(Problem): All records below are to be transcribed exactly, with every picture left out.

(Data):
.....
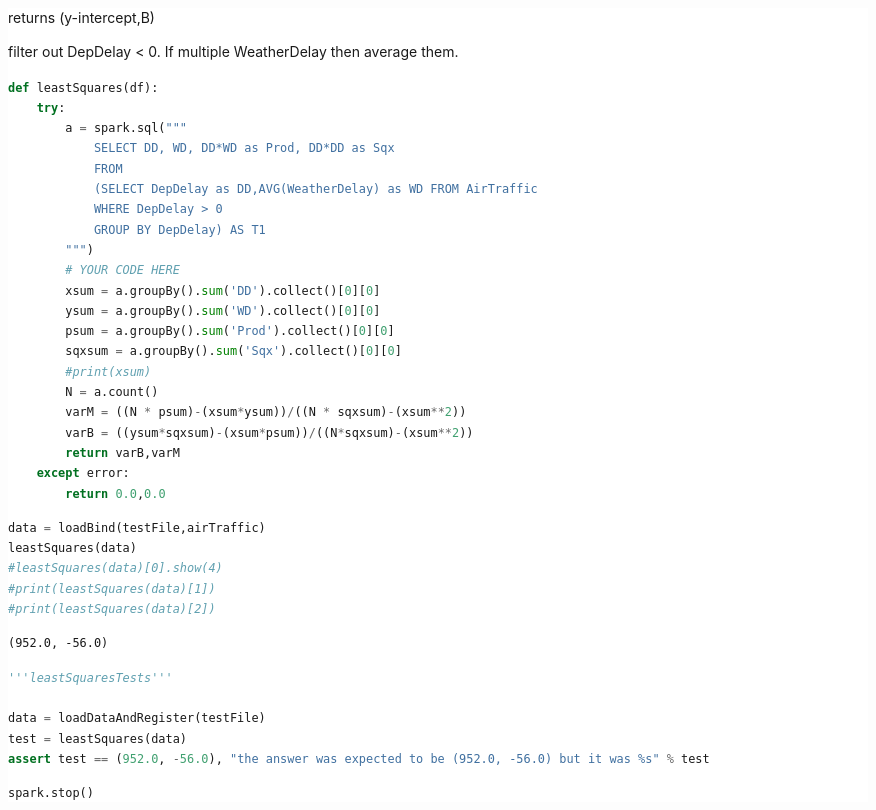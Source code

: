 returns (y-intercept,B)

filter out DepDelay < 0. If multiple WeatherDelay then average them.



```python
def leastSquares(df):
    try:
        a = spark.sql("""
            SELECT DD, WD, DD*WD as Prod, DD*DD as Sqx  
            FROM
            (SELECT DepDelay as DD,AVG(WeatherDelay) as WD FROM AirTraffic
            WHERE DepDelay > 0
            GROUP BY DepDelay) AS T1
        """)
        # YOUR CODE HERE
        xsum = a.groupBy().sum('DD').collect()[0][0]
        ysum = a.groupBy().sum('WD').collect()[0][0]
        psum = a.groupBy().sum('Prod').collect()[0][0]
        sqxsum = a.groupBy().sum('Sqx').collect()[0][0]
        #print(xsum)
        N = a.count()
        varM = ((N * psum)-(xsum*ysum))/((N * sqxsum)-(xsum**2))
        varB = ((ysum*sqxsum)-(xsum*psum))/((N*sqxsum)-(xsum**2)) 
        return varB,varM
    except error:
        return 0.0,0.0
```


```python
data = loadBind(testFile,airTraffic)
leastSquares(data)
#leastSquares(data)[0].show(4)
#print(leastSquares(data)[1])
#print(leastSquares(data)[2])
```




    (952.0, -56.0)




```python
'''leastSquaresTests'''

data = loadDataAndRegister(testFile)
test = leastSquares(data)
assert test == (952.0, -56.0), "the answer was expected to be (952.0, -56.0) but it was %s" % test

```


```python
spark.stop()
```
.....
(Solution):
Source code

: returns (y-intercept,B)

filter out DepDelay < 0. If multiple WeatherDelay then average them.



```python
def leastSquares(df):
    try:
        a = spark.sql("""
            SELECT DD, WD, DD*WD as Prod, DD*DD as Sqx  
            FROM
            (SELECT DepDelay as DD,AVG(WeatherDelay) as WD FROM AirTraffic
            WHERE DepDelay > 0
            GROUP BY DepDelay) AS T1
        """)
        # YOUR CODE HERE
        xsum = a.groupBy().sum('DD').collect()[0][0]
        ysum = a.groupBy().sum('WD').collect()[0][0]
        psum = a.groupBy().sum('Prod').collect()[0][0]
        sqxsum = a.groupBy().sum('Sqx').collect()[0][0]
        #print(xsum)
        N = a.count()
        varM = ((N * psum)-(xsum*ysum))/((N * sqxsum)-(xsum**2))
        varB = ((ysum*sqxsum)-(xsum*psum))/((N*sqxsum)-(xsum**2)) 
        return varB,varM
    except error:
        return 0.0,0.0
```


```python
data = loadBind(testFile,airTraffic)
leastSquares(data)
#leastSquares(data)[0].show(4)
#print(leastSquares(data)[1])
#print(leastSquares(data)[2])
```




    (952.0, -56.0)




```python
'''leastSquaresTests'''

data = loadDataAndRegister(testFile)
test = leastSquares(data)
assert test == (952.0, -56.0), "the answer was expected to be (952.0, -56.0) but it was %s" % test

```


```python
spark.stop()
```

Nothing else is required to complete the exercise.